» Exercise requirements
Where a record holds a picture, leave the picture out; otherwise repeat every record exactly.

Entries taken from a collection:
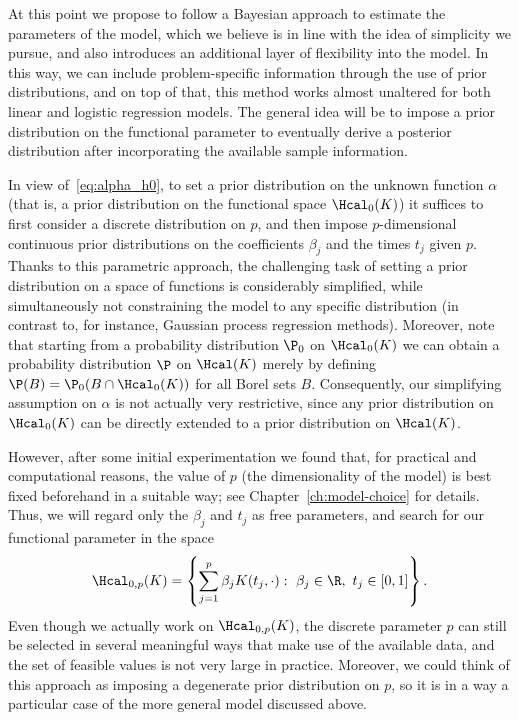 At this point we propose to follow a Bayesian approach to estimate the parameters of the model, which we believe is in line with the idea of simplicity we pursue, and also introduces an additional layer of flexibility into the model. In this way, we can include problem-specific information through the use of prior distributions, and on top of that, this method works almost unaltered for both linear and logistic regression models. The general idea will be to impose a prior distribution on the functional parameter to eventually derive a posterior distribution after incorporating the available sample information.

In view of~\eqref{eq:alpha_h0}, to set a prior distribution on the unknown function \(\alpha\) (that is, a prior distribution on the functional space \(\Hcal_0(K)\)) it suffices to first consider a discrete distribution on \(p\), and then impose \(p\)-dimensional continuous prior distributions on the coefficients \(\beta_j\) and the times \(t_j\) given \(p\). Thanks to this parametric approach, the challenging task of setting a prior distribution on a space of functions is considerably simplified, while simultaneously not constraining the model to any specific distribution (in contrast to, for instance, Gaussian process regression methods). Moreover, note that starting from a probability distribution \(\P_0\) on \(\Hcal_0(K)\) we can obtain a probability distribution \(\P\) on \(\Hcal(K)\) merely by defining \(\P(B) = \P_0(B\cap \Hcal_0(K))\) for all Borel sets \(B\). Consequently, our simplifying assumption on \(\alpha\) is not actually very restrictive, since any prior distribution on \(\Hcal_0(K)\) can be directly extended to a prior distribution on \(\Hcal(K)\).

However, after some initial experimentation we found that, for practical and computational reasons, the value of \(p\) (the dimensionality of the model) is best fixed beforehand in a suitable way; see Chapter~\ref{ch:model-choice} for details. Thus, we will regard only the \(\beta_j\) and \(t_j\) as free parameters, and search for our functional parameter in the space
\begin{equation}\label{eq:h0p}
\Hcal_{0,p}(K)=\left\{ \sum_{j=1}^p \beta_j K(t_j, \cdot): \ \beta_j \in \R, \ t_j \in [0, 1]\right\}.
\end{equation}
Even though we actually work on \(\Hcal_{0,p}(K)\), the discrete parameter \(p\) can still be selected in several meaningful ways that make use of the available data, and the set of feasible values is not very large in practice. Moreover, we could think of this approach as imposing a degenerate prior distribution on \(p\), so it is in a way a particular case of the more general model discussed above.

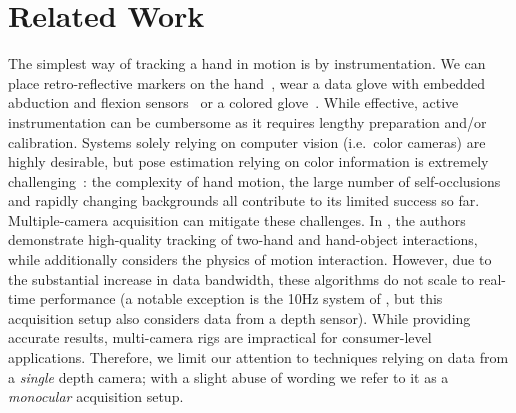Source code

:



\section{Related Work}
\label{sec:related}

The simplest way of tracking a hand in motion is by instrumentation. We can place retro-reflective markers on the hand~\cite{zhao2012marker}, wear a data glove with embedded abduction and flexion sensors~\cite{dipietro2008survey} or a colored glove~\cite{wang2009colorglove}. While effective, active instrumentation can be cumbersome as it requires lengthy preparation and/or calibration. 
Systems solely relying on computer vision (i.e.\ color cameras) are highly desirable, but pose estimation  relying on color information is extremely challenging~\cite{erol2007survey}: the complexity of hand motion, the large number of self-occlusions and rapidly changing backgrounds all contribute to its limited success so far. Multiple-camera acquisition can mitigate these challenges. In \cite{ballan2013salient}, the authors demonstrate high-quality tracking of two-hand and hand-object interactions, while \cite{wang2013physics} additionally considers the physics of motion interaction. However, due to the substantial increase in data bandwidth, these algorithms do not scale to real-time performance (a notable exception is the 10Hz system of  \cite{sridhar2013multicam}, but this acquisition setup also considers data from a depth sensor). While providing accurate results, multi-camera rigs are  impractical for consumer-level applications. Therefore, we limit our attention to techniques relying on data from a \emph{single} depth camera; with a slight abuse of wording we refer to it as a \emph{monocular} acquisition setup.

» Answer below
 At this point we propose to follow a Bayesian approach to estimate the parameters of the model, which we believe is in line with the idea of simplicity we pursue, and also introduces an additional layer of flexibility into the model. In this way, we can include problem-specific information through the use of prior distributions, and on top of that, this method works almost unaltered for both linear and logistic regression models. The general idea will be to impose a prior distribution on the functional parameter to eventually derive a posterior distribution after incorporating the available sample information.

In view of~\eqref{eq:alpha_h0}, to set a prior distribution on the unknown function \(\alpha\) (that is, a prior distribution on the functional space \(\Hcal_0(K)\)) it suffices to first consider a discrete distribution on \(p\), and then impose \(p\)-dimensional continuous prior distributions on the coefficients \(\beta_j\) and the times \(t_j\) given \(p\). Thanks to this parametric approach, the challenging task of setting a prior distribution on a space of functions is considerably simplified, while simultaneously not constraining the model to any specific distribution (in contrast to, for instance, Gaussian process regression methods). Moreover, note that starting from a probability distribution \(\P_0\) on \(\Hcal_0(K)\) we can obtain a probability distribution \(\P\) on \(\Hcal(K)\) merely by defining \(\P(B) = \P_0(B\cap \Hcal_0(K))\) for all Borel sets \(B\). Consequently, our simplifying assumption on \(\alpha\) is not actually very restrictive, since any prior distribution on \(\Hcal_0(K)\) can be directly extended to a prior distribution on \(\Hcal(K)\).

However, after some initial experimentation we found that, for practical and computational reasons, the value of \(p\) (the dimensionality of the model) is best fixed beforehand in a suitable way; see Chapter~\ref{ch:model-choice} for details. Thus, we will regard only the \(\beta_j\) and \(t_j\) as free parameters, and search for our functional parameter in the space
\begin{equation}\label{eq:h0p}
\Hcal_{0,p}(K)=\left\{ \sum_{j=1}^p \beta_j K(t_j, \cdot): \ \beta_j \in \R, \ t_j \in [0, 1]\right\}.
\end{equation}
Even though we actually work on \(\Hcal_{0,p}(K)\), the discrete parameter \(p\) can still be selected in several meaningful ways that make use of the available data, and the set of feasible values is not very large in practice. Moreover, we could think of this approach as imposing a degenerate prior distribution on \(p\), so it is in a way a particular case of the more general model discussed above.

Source code

:



\section{Related Work}
\label{sec:related}

The simplest way of tracking a hand in motion is by instrumentation. We can place retro-reflective markers on the hand~\cite{zhao2012marker}, wear a data glove with embedded abduction and flexion sensors~\cite{dipietro2008survey} or a colored glove~\cite{wang2009colorglove}. While effective, active instrumentation can be cumbersome as it requires lengthy preparation and/or calibration. 
Systems solely relying on computer vision (i.e.\ color cameras) are highly desirable, but pose estimation  relying on color information is extremely challenging~\cite{erol2007survey}: the complexity of hand motion, the large number of self-occlusions and rapidly changing backgrounds all contribute to its limited success so far. Multiple-camera acquisition can mitigate these challenges. In \cite{ballan2013salient}, the authors demonstrate high-quality tracking of two-hand and hand-object interactions, while \cite{wang2013physics} additionally considers the physics of motion interaction. However, due to the substantial increase in data bandwidth, these algorithms do not scale to real-time performance (a notable exception is the 10Hz system of  \cite{sridhar2013multicam}, but this acquisition setup also considers data from a depth sensor). While providing accurate results, multi-camera rigs are  impractical for consumer-level applications. Therefore, we limit our attention to techniques relying on data from a \emph{single} depth camera; with a slight abuse of wording we refer to it as a \emph{monocular} acquisition setup.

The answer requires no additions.